Elle ajouta maladroitement : « Mais à quoi bon en discuter maintenant ? Cette femme Bai a un cœur impitoyable. Il est clair qu'elle ne se donnera pas la peine de gérer les affaires de la Famille Gu. »
Elle sentait maintenant que sa fille s'était donné beaucoup de mal pour elles. Gu Antong voulait ramener Bai Suihe dans la Famille Gu et la faire combattre Xu Shuanghong et Ses Filles, permettant à la Branche Aînée de la Famille de récolter les bénéfices sans lever le petit doigt...
Elle était furieuse que Bai Suihe ne sache pas apprécier une faveur. « Elle a refusé. Que devons-nous faire maintenant ? »
Gu Antong dit : « Que pouvons-nous faire d'autre ? Trouver des occasions de lui rendre visite plusieurs fois encore et lui montrer notre sincérité.
Ensuite, j'aurai une vraie discussion avec Père et je lui demanderai de persuader Troisième Oncle. »
« Cet Époux et cette Épouse sont imperméables à la raison comme aux supplications. J'ai peur que ce soit difficile. »
« Comment le saurons-nous si nous n'essayons pas, peu importe la difficulté ? Père a dit que la proclamation de l'Amnistie Générale sera probablement publiée bientôt. Nous devons la devancer et nous préparer minutieusement. »
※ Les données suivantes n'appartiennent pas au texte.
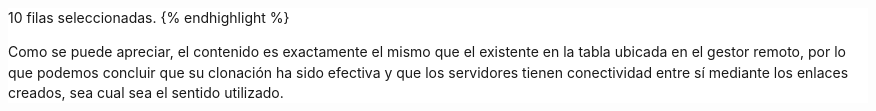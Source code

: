 10 filas seleccionadas.
{% endhighlight %}

Como se puede apreciar, el contenido es exactamente el mismo que el existente en la tabla ubicada en el gestor remoto, por lo que podemos concluir que su clonación ha sido efectiva y que los servidores tienen conectividad entre sí mediante los enlaces creados, sea cual sea el sentido utilizado.
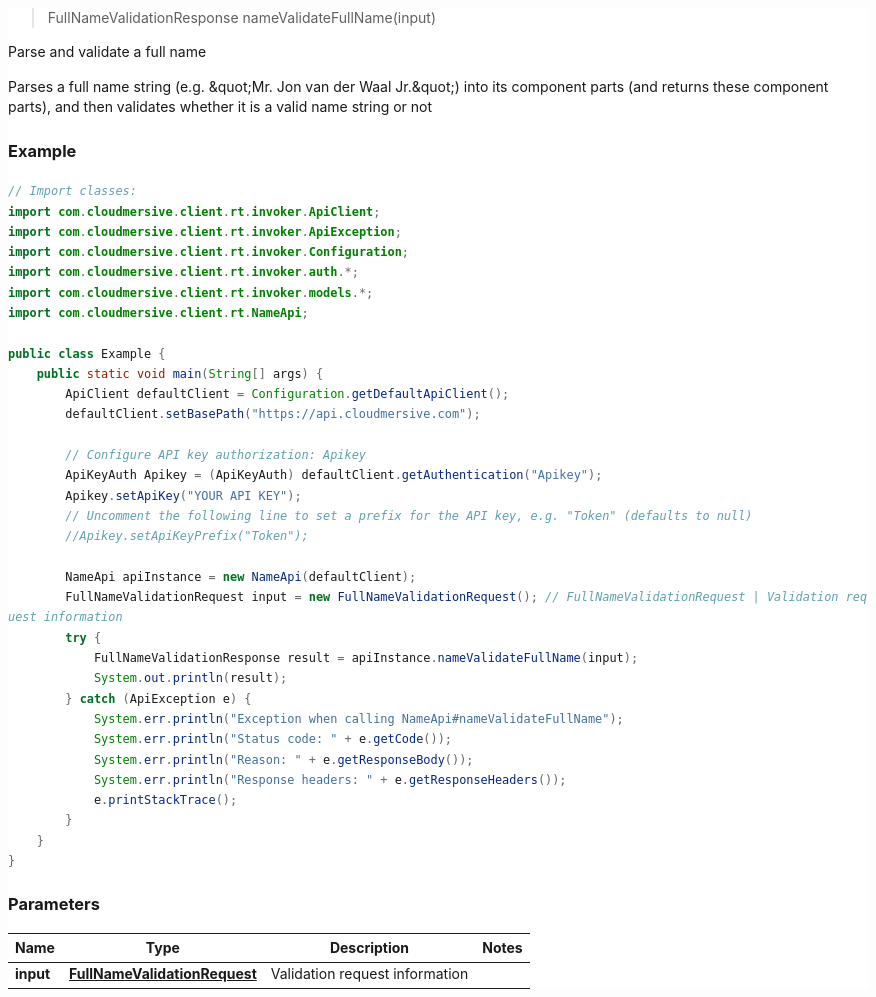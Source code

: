 > FullNameValidationResponse nameValidateFullName(input)

Parse and validate a full name

Parses a full name string (e.g. \&quot;Mr. Jon van der Waal Jr.\&quot;) into its component parts (and returns these component parts), and then validates whether it is a valid name string or not

### Example

```java
// Import classes:
import com.cloudmersive.client.rt.invoker.ApiClient;
import com.cloudmersive.client.rt.invoker.ApiException;
import com.cloudmersive.client.rt.invoker.Configuration;
import com.cloudmersive.client.rt.invoker.auth.*;
import com.cloudmersive.client.rt.invoker.models.*;
import com.cloudmersive.client.rt.NameApi;

public class Example {
    public static void main(String[] args) {
        ApiClient defaultClient = Configuration.getDefaultApiClient();
        defaultClient.setBasePath("https://api.cloudmersive.com");
        
        // Configure API key authorization: Apikey
        ApiKeyAuth Apikey = (ApiKeyAuth) defaultClient.getAuthentication("Apikey");
        Apikey.setApiKey("YOUR API KEY");
        // Uncomment the following line to set a prefix for the API key, e.g. "Token" (defaults to null)
        //Apikey.setApiKeyPrefix("Token");

        NameApi apiInstance = new NameApi(defaultClient);
        FullNameValidationRequest input = new FullNameValidationRequest(); // FullNameValidationRequest | Validation request information
        try {
            FullNameValidationResponse result = apiInstance.nameValidateFullName(input);
            System.out.println(result);
        } catch (ApiException e) {
            System.err.println("Exception when calling NameApi#nameValidateFullName");
            System.err.println("Status code: " + e.getCode());
            System.err.println("Reason: " + e.getResponseBody());
            System.err.println("Response headers: " + e.getResponseHeaders());
            e.printStackTrace();
        }
    }
}
```

### Parameters


| Name | Type | Description  | Notes |
|------------- | ------------- | ------------- | -------------|
| **input** | [**FullNameValidationRequest**](FullNameValidationRequest.md)| Validation request information | |
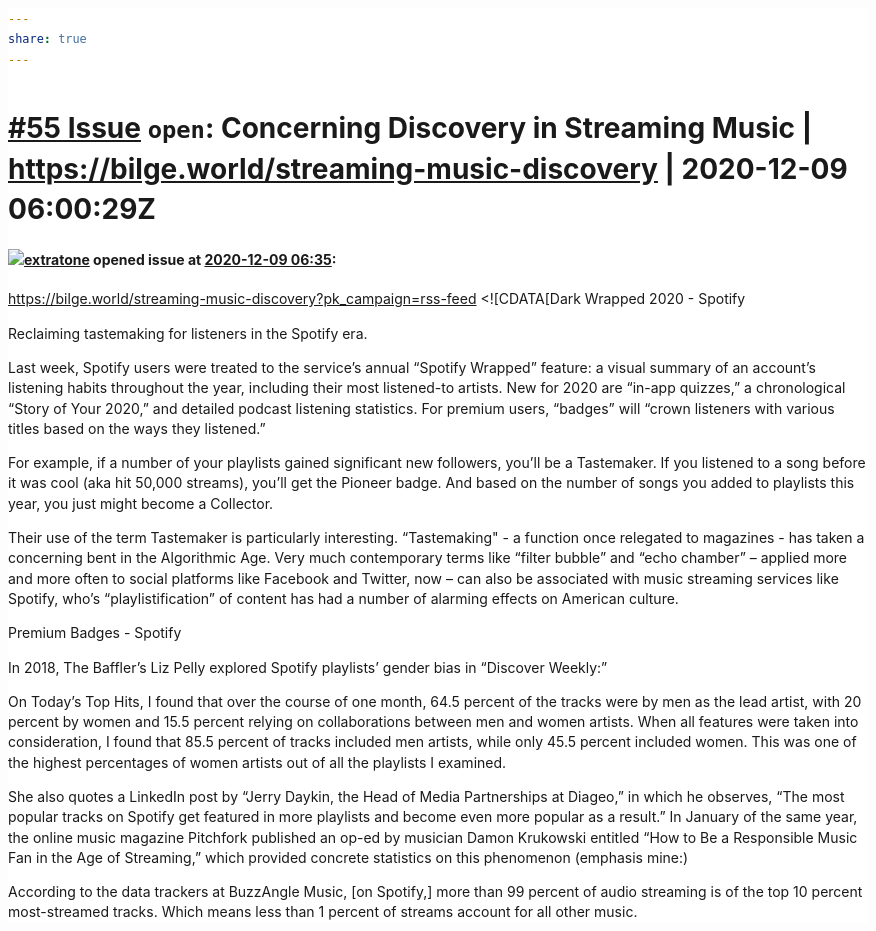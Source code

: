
 ```yaml
---
share: true
---
```

# [\#55 Issue](https://github.com/extratone/bilge/issues/55) `open`: Concerning Discovery in Streaming Music | https://bilge.world/streaming-music-discovery | 2020-12-09 06:00:29Z

#### <img src="https://avatars.githubusercontent.com/u/43663476?u=5047287ff0b8c3ce7f7e5858d204c9b3e57d8e44&v=4" width="50">[extratone](https://github.com/extratone) opened issue at [2020-12-09 06:35](https://github.com/extratone/bilge/issues/55):

https://bilge.world/streaming-music-discovery?pk_campaign=rss-feed <![CDATA[Dark Wrapped 2020 - Spotify

Reclaiming tastemaking for listeners in the Spotify era.

Last week, Spotify users were treated to the service’s annual “Spotify Wrapped” feature: a visual summary of an account’s listening habits throughout the year, including their most listened-to artists. New for 2020 are “in-app quizzes,” a chronological “Story of Your 2020,” and detailed podcast listening statistics. For premium users, “badges” will “crown listeners with various titles based on the ways they listened.”

  For example, if a number of your playlists gained significant new followers, you’ll be a Tastemaker. If you listened to a song before it was cool (aka hit 50,000 streams), you’ll get the Pioneer badge. And based on the number of songs you added to playlists this year, you just might become a Collector.

Their use of the term Tastemaker is particularly interesting. “Tastemaking" - a function once relegated to magazines - has taken a concerning bent in the Algorithmic Age. Very much contemporary terms like “filter bubble” and “echo chamber” – applied more and more often to social platforms like Facebook and Twitter, now – can also be associated with music streaming services like Spotify, who’s “playlistification” of content has had a number of alarming effects on American culture.

Premium Badges - Spotify

In 2018, The Baffler’s Liz Pelly explored Spotify playlists’ gender bias in “Discover Weekly:”

  On Today’s Top Hits, I found that over the course of one month, 64.5 percent of the tracks were by men as the lead artist, with 20 percent by women and 15.5 percent relying on collaborations between men and women artists. When all features were taken into consideration, I found that 85.5 percent of tracks included men artists, while only 45.5 percent included women. This was one of the highest percentages of women artists out of all the playlists I examined.

She also quotes a LinkedIn post by “Jerry Daykin, the Head of Media Partnerships at Diageo,” in which he observes, “The most popular tracks on Spotify get featured in more playlists and become even more popular as a result.” In January of the same year, the online music magazine Pitchfork published an op-ed by musician Damon Krukowski entitled “How to Be a Responsible Music Fan in the Age of Streaming,” which provided concrete statistics on this phenomenon (emphasis mine:)

  According to the data trackers at BuzzAngle Music, [on Spotify,] more than 99 percent of audio streaming is of the top 10 percent most-streamed tracks. Which means less than 1 percent of streams account for all other music.
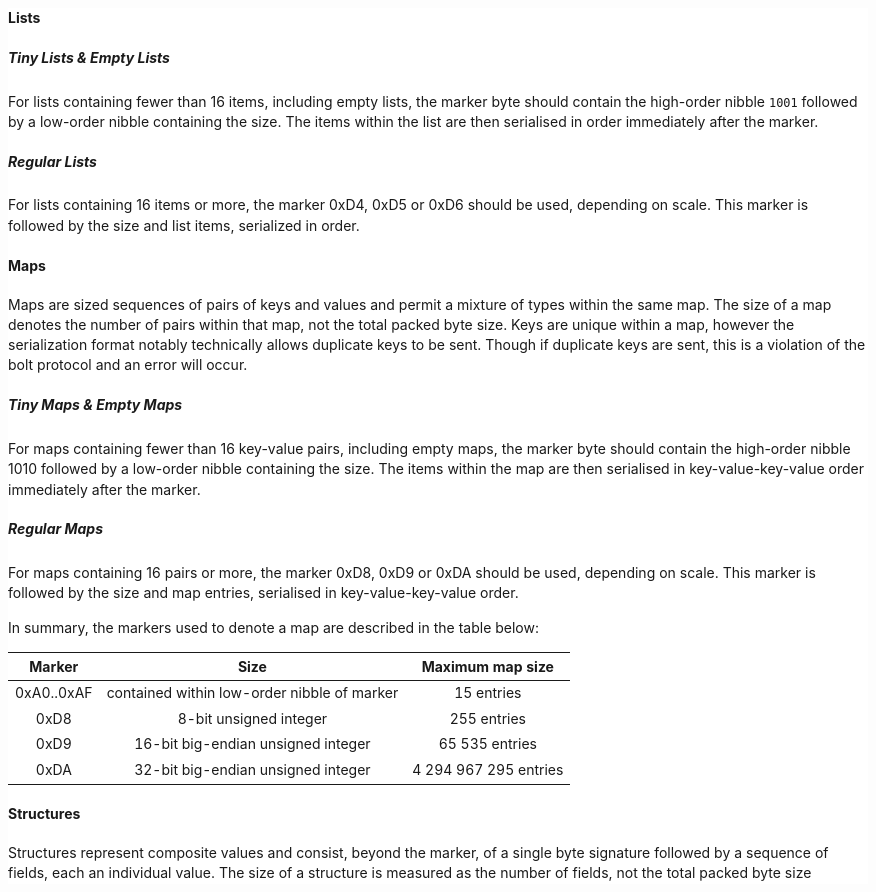 #### Lists

##### Tiny Lists & Empty Lists

For lists containing fewer than 16 items, including empty lists, the marker byte should contain the high-order nibble
`1001` followed by a low-order nibble containing the size. The items within the list are then serialised in order
immediately after the marker.

##### Regular Lists

For lists containing 16 items or more, the marker 0xD4, 0xD5 or 0xD6 should be used, depending on scale. This marker is
followed by the size and list items, serialized in order.

#### Maps

Maps are sized sequences of pairs of keys and values and permit a mixture of types within the same map. The size of a
map denotes the number of pairs within that map, not the total packed byte size. Keys are unique within a map, however
the serialization format notably technically allows duplicate keys to be sent. Though if duplicate keys are sent, this
is a violation of the bolt protocol and an error will occur.

##### Tiny Maps & Empty Maps

For maps containing fewer than 16 key-value pairs, including empty maps, the marker byte should contain the high-order
nibble 1010 followed by a low-order nibble containing the size. The items within the map are then serialised in
key-value-key-value order immediately after the marker.

##### Regular Maps

For maps containing 16 pairs or more, the marker 0xD8, 0xD9 or 0xDA should be used, depending on scale. This marker is
followed by the size and map entries, serialised in key-value-key-value order.

In summary, the markers used to denote a map are described in the table below:

| Marker     | Size                                        | Maximum map size      |
|:----------:|:-------------------------------------------:|:---------------------:|
| 0xA0..0xAF | contained within low-order nibble of marker | 15 entries            |
| 0xD8       | 8-bit unsigned integer                      | 255 entries           |
| 0xD9       | 16-bit big-endian unsigned integer          | 65 535 entries        |
| 0xDA       | 32-bit big-endian unsigned integer          | 4 294 967 295 entries |

#### Structures

Structures represent composite values and consist, beyond the marker, of a single byte signature followed by a sequence
of fields, each an individual value. The size of a structure is measured as the number of fields, not the total packed
byte size
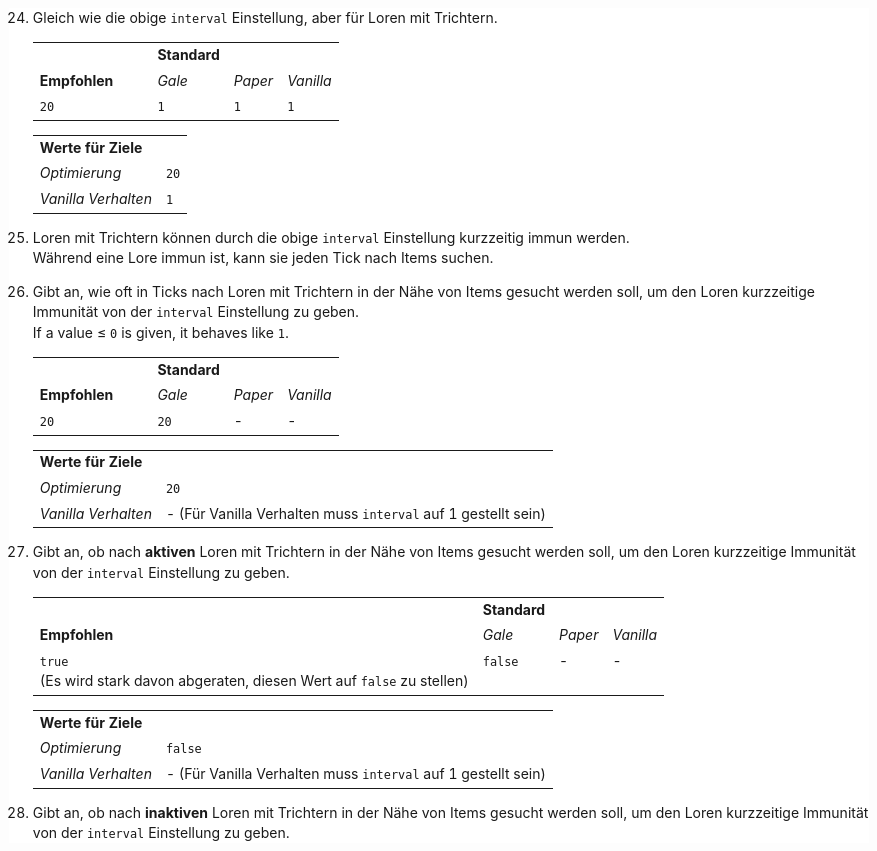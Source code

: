 24. Gleich wie die obige `interval` Einstellung, aber für Loren mit Trichtern.

    <table>
    <tr><td></td><td><b>Standard</b></td><td></td><td></td></tr>
    <tr><td><b>Empfohlen&nbsp;&nbsp;&nbsp;&nbsp;&nbsp;&nbsp;&nbsp;&nbsp;</b></td><td><i>Gale</i></td><td><i>Paper</i></td><td><i>Vanilla</i></td></tr>
    <tr><td><code>20</code></td><td><code>1</code></td><td><code>1</code></td><td><code>1</code></td></tr>
    </table>
    <table>
    <tr><td><b>Werte für Ziele</b></td><td></td></tr>
    <tr><td><i>Optimierung</i></td><td><code>20</code></td></tr>
    <tr><td><i>Vanilla Verhalten</i></td><td><code>1</code></td></tr>
    </table>

25. Loren mit Trichtern können durch die obige `interval` Einstellung kurzzeitig immun werden.<br>
  Während eine Lore immun ist, kann sie jeden Tick nach Items suchen.
26. Gibt an, wie oft in Ticks nach Loren mit Trichtern in der Nähe von Items gesucht werden soll, um den Loren kurzzeitige Immunität von der `interval` Einstellung zu geben.<br>
  If a value &leq; `0` is given, it behaves like `1`.

    <table>
    <tr><td></td><td><b>Standard</b></td><td></td><td></td></tr>
    <tr><td><b>Empfohlen&nbsp;&nbsp;&nbsp;&nbsp;&nbsp;&nbsp;&nbsp;&nbsp;</b></td><td><i>Gale</i></td><td><i>Paper</i></td><td><i>Vanilla</i></td></tr>
    <tr><td><code>20</code></td><td><code>20</code></td><td>-</td><td>-</td></tr>
    </table>
    <table>
    <tr><td><b>Werte für Ziele</b></td><td></td></tr>
    <tr><td><i>Optimierung</i></td><td><code>20</code></td></tr>
    <tr><td><i>Vanilla Verhalten</i></td><td>- (Für Vanilla Verhalten muss <code>interval</code> auf 1 gestellt sein)</td></tr>
    </table>

27. Gibt an, ob nach __aktiven__ Loren mit Trichtern in der Nähe von Items gesucht werden soll, um den Loren kurzzeitige Immunität von der `interval` Einstellung zu geben.

    <table>
    <tr><td></td><td><b>Standard</b></td><td></td><td></td></tr>
    <tr><td><b>Empfohlen&nbsp;&nbsp;&nbsp;&nbsp;&nbsp;&nbsp;&nbsp;&nbsp;</b></td><td><i>Gale</i></td><td><i>Paper</i></td><td><i>Vanilla</i></td></tr>
    <tr><td><code>true</code><br>(Es wird stark davon abgeraten, diesen Wert auf <code>false</code> zu stellen)</td><td><code>false</code></td><td>-</td><td>-</td></tr>
    </table>
    <table>
    <tr><td><b>Werte für Ziele</b></td><td></td></tr>
    <tr><td><i>Optimierung</i></td><td><code>false</code></td></tr>
    <tr><td><i>Vanilla Verhalten</i></td><td>- (Für Vanilla Verhalten muss <code>interval</code> auf 1 gestellt sein)</td></tr>
    </table>

27. Gibt an, ob nach __inaktiven__ Loren mit Trichtern in der Nähe von Items gesucht werden soll, um den Loren kurzzeitige Immunität von der `interval` Einstellung zu geben.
Chaque fois que Gu Antong imaginait Gu Kaiyuan et Son Épouse revenir pour aider à résoudre tous leurs Soucis Futurs, elle sentait que les griefs qu'elle endurait maintenant ne valaient rien.
…
☆
Bai Suihe n'avait pas le temps de se soucier des Manigances de la mère et de la fille derrière elle. Elle tira curieusement sur la manche de Nounou Pang. « Bonne Nounou, qu'est-ce que tu caches là-dedans ? »
Nounou Pang retira sa manche. « Jeune Demoiselle, ce ne sont que des Médicaments Inoffensifs. Vous ne devez pas les toucher maintenant. »
Bien qu'elle ait préparé des Antidotes pour la plupart des articles, elle n'avait pas jugé bon de faire l'effort pour certains d'entre eux. Si quelqu'un les prenait, il ne pouvait que subir les effets jusqu'à ce qu'ils passent.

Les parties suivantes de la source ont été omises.